→ **What to do**
Scan the entries below for the word "string", then copy each line that holds it.
--- Input Enclosed Below ---
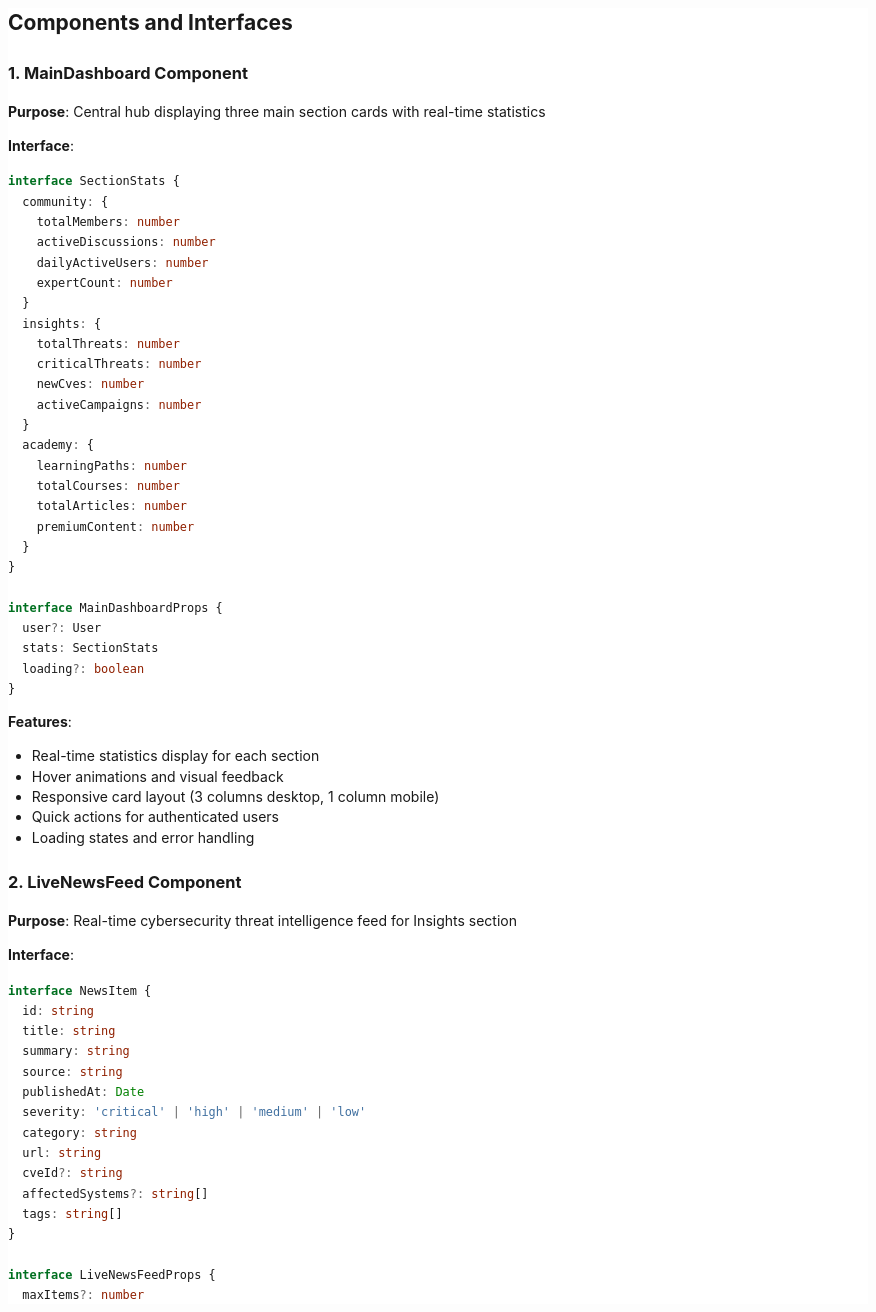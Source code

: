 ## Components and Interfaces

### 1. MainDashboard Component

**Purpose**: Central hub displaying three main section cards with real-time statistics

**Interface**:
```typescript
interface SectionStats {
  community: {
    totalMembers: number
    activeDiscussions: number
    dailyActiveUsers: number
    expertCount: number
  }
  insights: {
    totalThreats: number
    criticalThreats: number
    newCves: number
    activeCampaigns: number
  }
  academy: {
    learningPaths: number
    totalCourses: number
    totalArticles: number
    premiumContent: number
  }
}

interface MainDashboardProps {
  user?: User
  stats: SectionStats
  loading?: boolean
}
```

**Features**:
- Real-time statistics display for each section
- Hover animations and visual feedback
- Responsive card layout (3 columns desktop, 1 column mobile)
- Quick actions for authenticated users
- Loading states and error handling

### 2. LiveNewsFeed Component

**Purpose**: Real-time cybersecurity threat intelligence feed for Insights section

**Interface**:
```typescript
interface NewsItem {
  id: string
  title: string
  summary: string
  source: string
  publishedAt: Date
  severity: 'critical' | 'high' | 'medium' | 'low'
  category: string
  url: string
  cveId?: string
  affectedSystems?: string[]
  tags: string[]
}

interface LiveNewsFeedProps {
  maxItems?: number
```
--- End of Enclosed Input ---
→ **Reply**
  id: string
  title: string
  summary: string
  source: string
  category: string
  url: string
  cveId?: string
  affectedSystems?: string[]
  tags: string[]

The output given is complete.